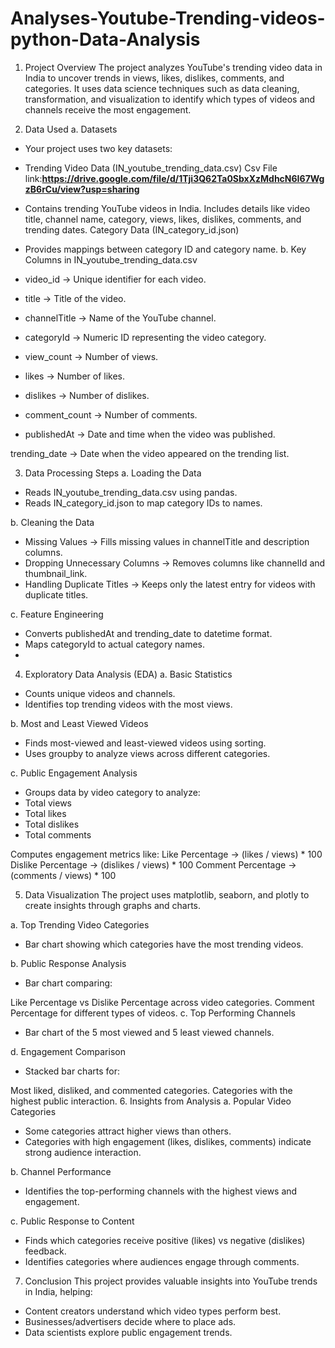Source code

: # Analyses-Youtube-Trending-videos-python-Data-Analysis

1. Project Overview
The project analyzes YouTube's trending video data in India to uncover trends in views, likes, dislikes, comments, and categories. It uses data science techniques such as data cleaning, transformation, and visualization to identify which types of videos and channels receive the most engagement.

2. Data Used
a. Datasets
- Your project uses two key datasets:

- Trending Video Data (IN_youtube_trending_data.csv)
  Csv File link:**https://drive.google.com/file/d/1Tji3Q62Ta0SbxXzMdhcN6I67WgzB6rCu/view?usp=sharing**

- Contains trending YouTube videos in India.
Includes details like video title, channel name, category, views, likes, dislikes, comments, and trending dates.
Category Data (IN_category_id.json)

- Provides mappings between category ID and category name.
b. Key Columns in IN_youtube_trending_data.csv
- video_id → Unique identifier for each video.
- title → Title of the video.
- channelTitle → Name of the YouTube channel.
- categoryId → Numeric ID representing the video category.
- view_count → Number of views.
- likes → Number of likes.
- dislikes → Number of dislikes.
- comment_count → Number of comments.
- publishedAt → Date and time when the video was published.
  
trending_date → Date when the video appeared on the trending list.

3. Data Processing Steps
a. Loading the Data
- Reads IN_youtube_trending_data.csv using pandas.
- Reads IN_category_id.json to map category IDs to names.
  
b. Cleaning the Data
- Missing Values → Fills missing values in channelTitle and description columns.
- Dropping Unnecessary Columns → Removes columns like channelId and thumbnail_link.
- Handling Duplicate Titles → Keeps only the latest entry for videos with duplicate titles.
  
c. Feature Engineering
- Converts publishedAt and trending_date to datetime format.
- Maps categoryId to actual category names.
- 
4. Exploratory Data Analysis (EDA)
a. Basic Statistics
- Counts unique videos and channels.
- Identifies top trending videos with the most views.
  
b. Most and Least Viewed Videos
- Finds most-viewed and least-viewed videos using sorting.
- Uses groupby to analyze views across different categories.
  
c. Public Engagement Analysis
- Groups data by video category to analyze:
 - Total views
 - Total likes
 - Total dislikes
 - Total comments
   
Computes engagement metrics like:
Like Percentage → (likes / views) * 100
Dislike Percentage → (dislikes / views) * 100
Comment Percentage → (comments / views) * 100

5. Data Visualization
The project uses matplotlib, seaborn, and plotly to create insights through graphs and charts.

a. Top Trending Video Categories
- Bar chart showing which categories have the most trending videos.

b. Public Response Analysis
- Bar chart comparing:

Like Percentage vs Dislike Percentage across video categories.
Comment Percentage for different types of videos.
c. Top Performing Channels
- Bar chart of the 5 most viewed and 5 least viewed channels.

d. Engagement Comparison
- Stacked bar charts for:

Most liked, disliked, and commented categories.
Categories with the highest public interaction.
6. Insights from Analysis
a. Popular Video Categories
- Some categories attract higher views than others.
- Categories with high engagement (likes, dislikes, comments) indicate strong audience interaction.
  
b. Channel Performance
- Identifies the top-performing channels with the highest views and engagement.
  
c. Public Response to Content
- Finds which categories receive positive (likes) vs negative (dislikes) feedback.
- Identifies categories where audiences engage through comments.
  
7. Conclusion
This project provides valuable insights into YouTube trends in India, helping:
- Content creators understand which video types perform best.
- Businesses/advertisers decide where to place ads.
- Data scientists explore public engagement trends.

== WHAT TO WORK ON ==
If a record holds a picture, drop the picture and return the rest of it exactly.

== EXERCISE RESPONSE ==
Source code

: # Analyses-Youtube-Trending-videos-python-Data-Analysis

1. Project Overview
The project analyzes YouTube's trending video data in India to uncover trends in views, likes, dislikes, comments, and categories. It uses data science techniques such as data cleaning, transformation, and visualization to identify which types of videos and channels receive the most engagement.

2. Data Used
a. Datasets
- Your project uses two key datasets:

- Trending Video Data (IN_youtube_trending_data.csv)
  Csv File link:**https://drive.google.com/file/d/1Tji3Q62Ta0SbxXzMdhcN6I67WgzB6rCu/view?usp=sharing**

- Contains trending YouTube videos in India.
Includes details like video title, channel name, category, views, likes, dislikes, comments, and trending dates.
Category Data (IN_category_id.json)

- Provides mappings between category ID and category name.
b. Key Columns in IN_youtube_trending_data.csv
- video_id → Unique identifier for each video.
- title → Title of the video.
- channelTitle → Name of the YouTube channel.
- categoryId → Numeric ID representing the video category.
- view_count → Number of views.
- likes → Number of likes.
- dislikes → Number of dislikes.
- comment_count → Number of comments.
- publishedAt → Date and time when the video was published.
  
trending_date → Date when the video appeared on the trending list.

3. Data Processing Steps
a. Loading the Data
- Reads IN_youtube_trending_data.csv using pandas.
- Reads IN_category_id.json to map category IDs to names.
  
b. Cleaning the Data
- Missing Values → Fills missing values in channelTitle and description columns.
- Dropping Unnecessary Columns → Removes columns like channelId and thumbnail_link.
- Handling Duplicate Titles → Keeps only the latest entry for videos with duplicate titles.
  
c. Feature Engineering
- Converts publishedAt and trending_date to datetime format.
- Maps categoryId to actual category names.
- 
4. Exploratory Data Analysis (EDA)
a. Basic Statistics
- Counts unique videos and channels.
- Identifies top trending videos with the most views.
  
b. Most and Least Viewed Videos
- Finds most-viewed and least-viewed videos using sorting.
- Uses groupby to analyze views across different categories.
  
c. Public Engagement Analysis
- Groups data by video category to analyze:
 - Total views
 - Total likes
 - Total dislikes
 - Total comments
   
Computes engagement metrics like:
Like Percentage → (likes / views) * 100
Dislike Percentage → (dislikes / views) * 100
Comment Percentage → (comments / views) * 100

5. Data Visualization
The project uses matplotlib, seaborn, and plotly to create insights through graphs and charts.

a. Top Trending Video Categories
- Bar chart showing which categories have the most trending videos.

b. Public Response Analysis
- Bar chart comparing:

Like Percentage vs Dislike Percentage across video categories.
Comment Percentage for different types of videos.
c. Top Performing Channels
- Bar chart of the 5 most viewed and 5 least viewed channels.

d. Engagement Comparison
- Stacked bar charts for:

Most liked, disliked, and commented categories.
Categories with the highest public interaction.
6. Insights from Analysis
a. Popular Video Categories
- Some categories attract higher views than others.
- Categories with high engagement (likes, dislikes, comments) indicate strong audience interaction.
  
b. Channel Performance
- Identifies the top-performing channels with the highest views and engagement.
  
c. Public Response to Content
- Finds which categories receive positive (likes) vs negative (dislikes) feedback.
- Identifies categories where audiences engage through comments.
  
7. Conclusion
This project provides valuable insights into YouTube trends in India, helping:
- Content creators understand which video types perform best.
- Businesses/advertisers decide where to place ads.
- Data scientists explore public engagement trends.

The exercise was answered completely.